Yet another error-prone area in applications is their I/O (input-output) module. Interfacing with objects outside the scope of your own project should always be handled carefully. You never know what's really out there.

The class we created in the previous exercise should help with the first step of file I/O, but that's not all of it.

Assume we wish to write some data to a file - a list filled with counts of some sort, for example.

To write (and read) from a file, you have to do several operations:
1. Define the file path and name.
2. Open the file with the appropriate mode - read, write, etc.
3. Flush out the data.
4. Close the file.

Here's a mediocre example of how it's done:

In [36]:
data_to_write = 'A B C D E F'
filename = 'data.txt'
file = open(filename, 'w')  # w is write
file.write(data_to_write)
file.close()

The real issue stems from the fact that these steps are very error prone. For example, you can open a file to write something to it, but while the file is opened someone else (or some other Python process) can close and even delete the file.

Another example - some connection error might occur after you've flushed the data into the file, but before you managed to close it, leading to a file that can't be accessed by the operating system.

Gladly, Python is here to help, and its main method of doing so is context managers, called upon with the `with` keyword. Context managers are awesome, and I'll only briefly describe their capabilities. That being said, they shine the most when doing I/O, like in the following example:

In [37]:
data_to_write = 'A B C D E F'
filename = 'data.txt'
with open(filename, 'w') as file:
    file.write(data_to_write)

The unique thing here is that once we've opened the file, the `with` block guarantees that the file will be closed, regardless of what code is executed. 
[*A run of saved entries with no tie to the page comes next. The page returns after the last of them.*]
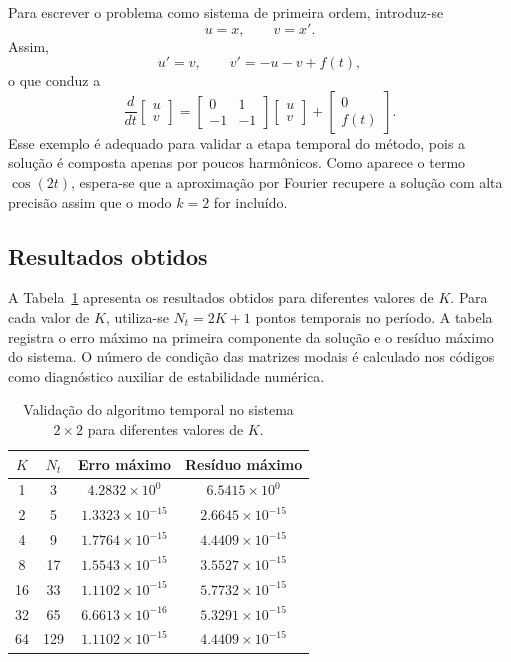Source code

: Para escrever o problema como sistema de primeira ordem, introduz-se
\[
u=x,
\qquad v=x'.
\]
Assim,
\[
u'=v,
\qquad
v'=-u-v+f(t),
\]
o que conduz a
\[
\frac{d}{dt}
\begin{bmatrix}
u\\ v
\end{bmatrix}
=
\begin{bmatrix}
0 & 1\\
-1 & -1
\end{bmatrix}
\begin{bmatrix}
u\\ v
\end{bmatrix}
+
\begin{bmatrix}
0\\ f(t)
\end{bmatrix}.
\]
Esse exemplo é adequado para validar a etapa temporal do método, pois a solução é composta apenas por poucos harmônicos. Como aparece o termo \(\cos(2t)\), espera-se que a aproximação por Fourier recupere a solução com alta precisão assim que o modo \(k=2\) for incluído.

\subsection{Resultados obtidos}

A Tabela~\ref{tab:sistema2x2_modos} apresenta os resultados obtidos para diferentes valores de \(K\). Para cada valor de \(K\), utiliza-se \(N_t=2K+1\) pontos temporais no período. A tabela registra o erro máximo na primeira componente da solução e o resíduo máximo do sistema. O número de condição das matrizes modais é calculado nos códigos como diagnóstico auxiliar de estabilidade numérica.

\begin{table}[h!]
\centering
\caption{Validação do algoritmo temporal no sistema \(2\times2\) para diferentes valores de \(K\).}
\label{tab:sistema2x2_modos}
\begin{tabular}{cccc}
\toprule
\(K\) & \(N_t\) & Erro máximo & Resíduo máximo \\
\midrule
1  & 3   & \(4.2832\times 10^{0}\)  & \(6.5415\times 10^{0}\) \\
2  & 5   & \(1.3323\times 10^{-15}\) & \(2.6645\times 10^{-15}\) \\
4  & 9   & \(1.7764\times 10^{-15}\) & \(4.4409\times 10^{-15}\) \\
8  & 17  & \(1.5543\times 10^{-15}\) & \(3.5527\times 10^{-15}\) \\
16 & 33  & \(1.1102\times 10^{-15}\) & \(5.7732\times 10^{-15}\) \\
32 & 65  & \(6.6613\times 10^{-16}\) & \(5.3291\times 10^{-15}\) \\
64 & 129 & \(1.1102\times 10^{-15}\) & \(4.4409\times 10^{-15}\) \\
\bottomrule
\end{tabular}
\end{table}

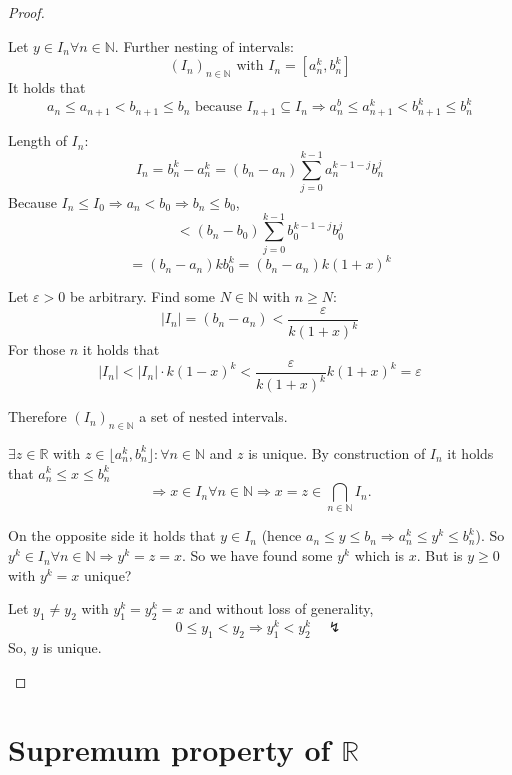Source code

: \documentclass[a4paper,landscape,twocolumn]{article}
\theoremstyle{definition}
\newcommand\abs[1]{\left|#1\right|}
\begin{document}
\begin{proof}
\begin{description}
      Let $y \in I_n \forall n \in \mathbb N$.
      Further nesting of intervals:
      \[ (I_n)_{n \in \mathbb N} \text{ with } I_n = [a_n^k, b_n^k] \]
      It holds that
      \[
          a_n \leq a_{n+1} < b_{n+1} \leq b_n \text{ because } I_{n+1} \subseteq I_n
          \Rightarrow a_n^b \leq a_{n+1}^k < b_{n+1}^k \leq b_n^k
      \]

      Length of $I_n$:
      \[ I_n = b_n^k - a_n^k = (b_n - a_n) \sum_{j=0}^{k-1} a_n^{k-1-j} b_n^j \]
      Because $I_n \leq I_0 \Rightarrow a_n < b_0 \Rightarrow b_n \leq b_0$,
      \[ < (b_n - b_0) \sum_{j=0}^{k-1} b_0^{k-1-j} b_0^{j} \]
      \[ = (b_n - a_n) k b_0^k = (b_n - a_n) k (1 + x)^k \]

      Let $\varepsilon > 0$ be arbitrary. Find some $N \in \mathbb N$ with $n \geq N$:
      \[ \abs{I_n} = (b_n - a_n) < \frac{\varepsilon}{k (1 + x)^k} \]
      For those $n$ it holds that
      \[ \abs{I_n} < \abs{I_n} \cdot k (1 - x)^k < \frac{\varepsilon}{k (1 + x)^k} k (1 + x)^k = \varepsilon \]

      Therefore $(I_n)_{n \in \mathbb N}$ a set of nested intervals.

      $\exists z \in \mathbb R$ with $z \in \lfloor a_n^k, b_n^k\rfloor: \forall n \in \mathbb N$
      and $z$ is unique. By construction of $I_n$ it holds that $a_n^k \leq x \leq b_n^k$
      \[ \Rightarrow x \in I_n \forall n \in \mathbb N \Rightarrow x = z \in \bigcap_{n \in \mathbb N} I_n. \]

      On the opposite side it holds that $y \in I_n$ (hence $a_n \leq y \leq b_n \Rightarrow a_n^k \leq y^k \leq b_n^k$).
      So $y^k \in I_n \forall n \in \mathbb N \Rightarrow y^k = z = x$.
      So we have found some $y^k$ which is $x$. But is $y \geq 0$ with $y^k = x$ unique?

      Let $y_1 \neq y_2$ with $y_1^k = y_2^k = x$ and without loss of generality,
      \[ 0 \leq y_1 < y_2 \Rightarrow y_1^k < y_2^k \quad\lightning \]
      So, $y$ is unique.
  \end{description}
\end{proof}

\section{Supremum property of $\mathbb R$}
\end{document}
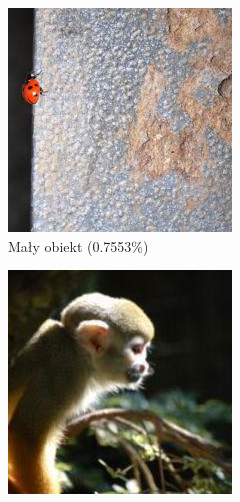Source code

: \begin{figure}[h]
	\centering
	\begin{subfigure}[b]{0.3\textwidth}
		\includegraphics[width=.9\textwidth]{img/examples/size_category_small}
		\caption{Mały obiekt (0.7553\%)}  \label{}
	\end{subfigure}
	\begin{subfigure}[b]{0.3\textwidth}
		\centering\includegraphics[width=.9\textwidth]{img/examples/size_category_medium}

\end{subfigure}
\end{figure}
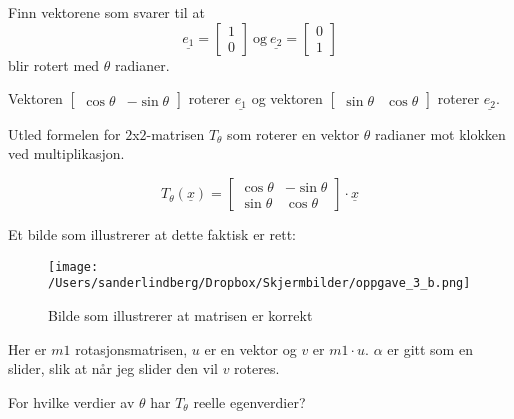 \documentclass[11pt, a4paper, norsk]{NTNUoving}
\begin{document}
    \begin{oppgave}
        \begin{punkt}
        Finn vektorene som svarer til at $$\underline{e_1} = \begin{bmatrix}
            1 \\
            0
        \end{bmatrix} \: \text{og} \: \underline{e_2} = \begin{bmatrix}
            0 \\
            1
        \end{bmatrix}$$ blir rotert med $\theta$ radianer.
        
        Vektoren $\begin{bmatrix}
            \cos{\theta} & -\sin{\theta} 
        \end{bmatrix}$ roterer $\underline{e_1}$ og vektoren $\begin{bmatrix}
            \sin{\theta} & \cos{\theta}
        \end{bmatrix}$ roterer $\underline{e_2}$.
        \end{punkt}
        \begin{punkt}
            Utled formelen for $2$x$2$-matrisen $T_{\theta}$ som roterer en vektor $\theta$ radianer mot klokken ved multiplikasjon.

            $$T_{\theta}(\underline{x}) = \begin{bmatrix}
                \cos{\theta} & -\sin{\theta} \\
                \sin{\theta} & \cos{\theta}
            \end{bmatrix} \cdot \underline{x}$$

            Et bilde som illustrerer at dette faktisk er rett:
            \begin{figure}[!ht]
                \centering
                \texttt{[image: /Users/sanderlindberg/Dropbox/Skjermbilder/oppgave\_3\_b.png]}
                \caption{Bilde som illustrerer at matrisen er korrekt}
                \label{fig:rotationMatrix}
            \end{figure}
            \FloatBarrier
            Her er $m1$ rotasjonsmatrisen, $u$ er en vektor og $v$ er $m1 \cdot u$. $\alpha$ er gitt som en slider, slik at når jeg slider den vil $v$ roteres.
        \end{punkt}
        \begin{punkt}
            For hvilke verdier av $\theta$ har $T_{\theta}$ reelle egenverdier?


\end{punkt}
\end{oppgave}
\end{document}
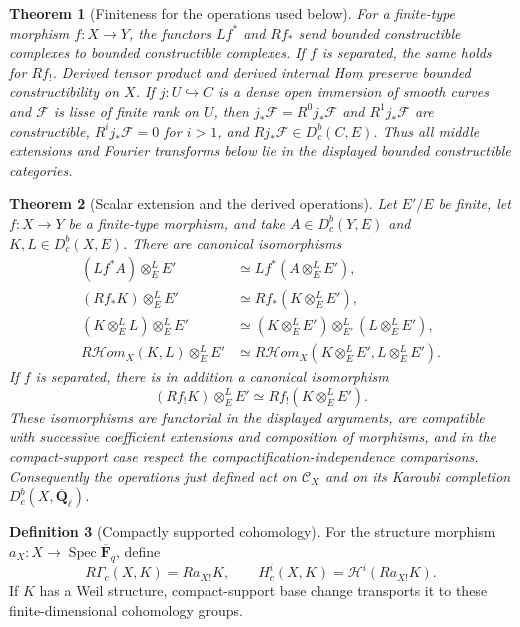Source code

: \documentclass[10pt]{article}
\newtheorem{theorem}{Theorem}[section]
\theoremstyle{definition}
\newtheorem{definition}[theorem]{Definition}
\newcommand{\Fbar}{\overline{\mathbf F}_q}
\newcommand{\Qlb}{\overline{\mathbf Q}_\ell}
\newcommand{\Dbc}{D^b_c}
\begin{document}
\begin{theorem}[Finiteness for the operations used below]
For a finite-type morphism \(f:X\to Y\), the functors \(Lf^*\) and \(Rf_*\)
send bounded constructible complexes to bounded constructible complexes.  If
\(f\) is separated, the same holds for \(Rf_!\).  Derived tensor product and
derived internal Hom preserve bounded constructibility on \(X\).  If
\(j:U\hookrightarrow C\) is a dense open
immersion of smooth curves and \(\mathcal F\) is lisse of finite rank on
\(U\), then \(j_*\mathcal F=R^0j_*\mathcal F\) and \(R^1j_*\mathcal F\)
are constructible, \(R^ij_*\mathcal F=0\) for \(i>1\), and
\(Rj_*\mathcal F\in\Dbc(C,E)\).  Thus all middle extensions and Fourier
transforms below lie in the displayed bounded constructible categories.
\end{theorem}

\begin{theorem}[Scalar extension and the derived operations]
Let \(E'/E\) be finite, let \(f:X\to Y\) be a finite-type morphism, and
take \(A\in\Dbc(Y,E)\) and \(K,L\in\Dbc(X,E)\).  There are canonical
isomorphisms
\[
\begin{aligned}
 (Lf^*A)\otimes_E^LE'
   &\simeq Lf^*(A\otimes_E^LE'),\\
 (Rf_*K)\otimes_E^LE'
   &\simeq Rf_*(K\otimes_E^LE'),\\
 (K\otimes_E^LL)\otimes_E^LE'
   &\simeq (K\otimes_E^LE')\otimes_{E'}^L(L\otimes_E^LE'),\\
 R\mathcal Hom_X(K,L)\otimes_E^LE'
   &\simeq R\mathcal Hom_X(K\otimes_E^LE',L\otimes_E^LE').
\end{aligned}
\]
If \(f\) is separated, there is in addition a canonical isomorphism
\[
 (Rf_!K)\otimes_E^LE'\simeq Rf_!(K\otimes_E^LE').
\]
These isomorphisms are functorial in the displayed arguments, are compatible
with successive coefficient extensions and composition of morphisms, and in
the compact-support case respect the compactification-independence
comparisons.  Consequently the operations just defined act on
\(\mathcal C_X\) and on its Karoubi completion \(\Dbc(X,\Qlb)\).
\end{theorem}

\begin{definition}[Compactly supported cohomology]
For the structure morphism \(a_X:X\to\operatorname{Spec}\Fbar\), define
\[
 R\Gamma_c(X,K)=Ra_{X!}K,\qquad
 H_c^i(X,K)=\mathcal H^i(Ra_{X!}K).
\]
If \(K\) has a Weil structure, compact-support base change transports it to
these finite-dimensional cohomology groups.
\end{definition}
\end{document}
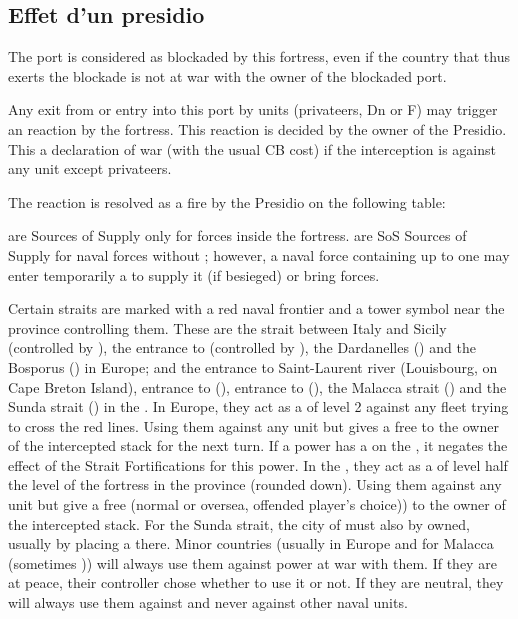 \subsection{Effet d'un presidio}\label{chMilitary:Presidios}

\bparag The port is considered as blockaded by this fortress, even if the
country that thus exerts the blockade is not at war with the owner of
the blockaded port.

\bparag Any exit from or entry into this port by units (privateers, Dn
or F) may trigger an reaction by the fortress. This reaction is decided
by the owner of the Presidio. This a declaration of war (with the usual
CB cost) if the interception is against any unit except privateers.

\bparag The reaction is resolved as a fire by the Presidio on the following table:
\interceptionb

\bparag \Presidios are Sources of Supply only for forces inside the fortress.
\bparag \Presidios are SoS Sources of Supply for naval forces without \FLEET;
however, a naval force containing up to one \FLEET may enter temporarily a
\Presidio to supply it (if besieged) or bring forces.

\label{chMilitary:Strait Fortifications}Certain
straits are marked with a red naval frontier and a tower symbol near
the province controlling them. These are the strait between Italy and
Sicily (controlled by ), the entrance to
 (controlled by ), the
Dardanelles () and the Bosporus
() in Europe; and the entrance to Saint-Laurent river
(Louisbourg, on Cape Breton Island), entrance to 
(), entrance to  (),
the Malacca strait () and the Sunda strait
() in the \ROTW.
\bparag In Europe, they act as a \Presidio of level 2 against any fleet
trying to cross the red lines. Using them against any unit but \corsaire
gives a free \CB to the owner of the intercepted stack for the next
turn.
\bparag If a power has a \Presidio on the , it
negates the effect of the Strait Fortifications for this power.
\bparag In the \ROTW, they act as a \Presidio of level half the level of
the fortress in the province (rounded down). Using them against any unit
but \corsaire give a free \CB (normal or oversea, offended player's
choice)) to the owner of the intercepted stack.
\bparag For the Sunda strait, the city of  must also by
owned, usually by placing a \COL there.
\bparag Minor countries (usually  in Europe and
 for Malacca (sometimes )) will always use
them against power at war with them. If they are at peace, their
controller chose whether to use it or not. If they are neutral, they
will always use them against \corsaire and never against other naval
units.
Even if an error occurs while the file is open - the context manager will ensure proper handling of the file and prevent our data from disappearing into the void of the file system.

### How do they work (advanced)?

Like everything in Python, a context manager is a class. Moreover, each class can become a context manager by simply defining two methods:

In [38]:
class MyFile(object):
    def __init__(self, file_name, method):
        self.file_obj = open(file_name, method)
        
    def __enter__(self):
        return self.file_obj
    def __exit__(self, error_type, value, traceback):
        self.file_obj.close()

# Usage
with MyFile('demo.txt', 'w') as opened_file:
    opened_file.write('Hola!')

The `__enter__` method defines the object after the `as` keyword (in this case - a file object). The `__exit__` method defines what happens when we leave the context manager's context. As you can see, `__exit__` has three extra keywords that are used for error handling.

There's an even more advanced way to create context managers, using decorators, which we'll discuss later in the course.

# Scientific Python

## Introduction

![The scientific Python stack](scientific_python.jpg)

The onion-like scientific stack of Python is composed of the most important packages used in the Python scientific world. Here's a quick overview of the most important names in the stack, before we dive in deep:
1. IPython: A REPL, much like the command window in MATLAB. Lets you write Python on the fly, debug and check the performance of your code, and much (much!) more.
2. NumPy: Standard implementation of multi-dimensional arrays in Python. 
3. Jupyter: Notebooks aimed at data exploration. Write code and see its output immediately, with useful Markdown annotations to accompany it - just like this notebook!
4. SciPy: Implements advanced algorithms widely used in scientific programming. Advanced linear algebra, data structures, curve fitting, signal processing, modeling and more.
5. Matplotlib: Visualizations of your data in Python with MATLAB-like interface.
6. Pandas: Tabular data manipulation.

This scientific stack is one of the main reasons that empowered Python in recent years to the prominent spot it has today.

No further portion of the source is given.